[R] unexpected behaviour of rnorm(): summary

Peter Dalgaard BSA p.dalgaard at biostat.ku.dk
Fri Nov 29 01:46:42 CET 2002


Robin Hankin <r.hankin at auckland.ac.nz> writes:

> The original script was
> 
> >f <- function(n){max(rnorm(n))}
> > plot(sapply(rep(5000,4000),f))   #[this takes my PC about 30 seconds]
> 
> Received wisdom is that "The Marsaglia-Multicarry and Kinderman-Ramage
> options don't play nicely together in the extreme tails of the Normal
> distribution" (PD) but I discovered last night that

[Unless you mean Probability Distribution, I'd say that that was an odd
way of abbreviating Thomas Lumley.
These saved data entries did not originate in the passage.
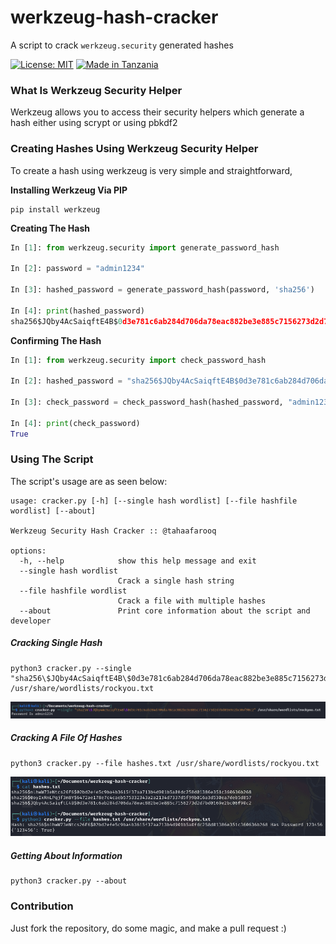 # werkzeug-hash-cracker
A script to crack `werkzeug.security` generated hashes

[![License: MIT](https://img.shields.io/badge/License-MIT-yellow.svg)](https://opensource.org/licenses/MIT)
[![Made in Tanzania](https://img.shields.io/badge/made%20in-tanzania-008751.svg?style=flat-square)](https://github.com/Tanzania-Developers-Community/made-in-tanzania)

### What Is Werkzeug Security Helper

Werkzeug allows you to access their security helpers which generate a hash either using scrypt or using pbkdf2

### Creating Hashes Using Werkzeug Security Helper

To create a hash using werkzeug is very simple and straightforward,

**Installing Werkzeug Via PIP**

```commandline
pip install werkzeug
```

**Creating The Hash**

```python
In [1]: from werkzeug.security import generate_password_hash

In [2]: password = "admin1234"

In [3]: hashed_password = generate_password_hash(password, 'sha256')

In [4]: print(hashed_password)
sha256$JQby4AcSaiqftE4B$0d3e781c6ab284d706da78eac882be3e885c7156273d2d7bd0169e2bc06f90c2
```

**Confirming The Hash**

```python
In [1]: from werkzeug.security import check_password_hash

In [2]: hashed_password = "sha256$JQby4AcSaiqftE4B$0d3e781c6ab284d706da78eac882be3e885c7156273d2d7bd0169e2bc06f90c2"

In [3]: check_password = check_password_hash(hashed_password, "admin1234")

In [4]: print(check_password)
True
```

### Using The Script

The script's usage are as seen below:

```commandline
usage: cracker.py [-h] [--single hash wordlist] [--file hashfile wordlist] [--about]

Werkzeug Security Hash Cracker :: @tahaafarooq

options:
  -h, --help            show this help message and exit
  --single hash wordlist
                        Crack a single hash string
  --file hashfile wordlist
                        Crack a file with multiple hashes
  --about               Print core information about the script and developer
```

##### Cracking Single Hash

```shell
python3 cracker.py --single "sha256\$JQby4AcSaiqftE4B\$0d3e781c6ab284d706da78eac882be3e885c7156273d2d7bd0169e2bc06f90c2" /usr/share/wordlists/rockyou.txt
```

![img.png](img.png)

##### Cracking A File Of Hashes

```shell
python3 cracker.py --file hashes.txt /usr/share/wordlists/rockyou.txt
```

![img_1.png](img_1.png)

##### Getting About Information

```shell
python3 cracker.py --about
```

### Contribution

Just fork the repository, do some magic, and make a pull request :)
PBR for Brian D. Ripley below has been
seen before from software that thinks his first name is "Professor"....]
 
> > f.uppertail <- function(n,upper=3){x <- rnorm(n);x[x>upper]}
> > plot(f.uppertail(1e7))
> 
> shows the effect much more directly...and viewed this way, the default
> RNG would seem to be more seriously flawed.  The second script above
> considers the upper (ie Z>3) tail of the Gaussian: and it has gaps.
> This is borderline "extreme tails" because pnorm(3) is only about
> 0.998.

> In contrast, Bug #1664 refers to the maximal value of a series of
> rnorm() values which, as PBR points out, _is_ a rather severe test of
> any RNG; the difference between f.uppertail() and #1664 would be that
> #1664 simulates
> 
> > dmaxnorm <- function(x,n){n* dnorm(x)*pnorm(x)^(n-1)}

> which involves PDFs and CDFs; f.uppertail() is solely a rnorm() issue.
> If nothing else, f.uppertail() is a simpler test for rnorm().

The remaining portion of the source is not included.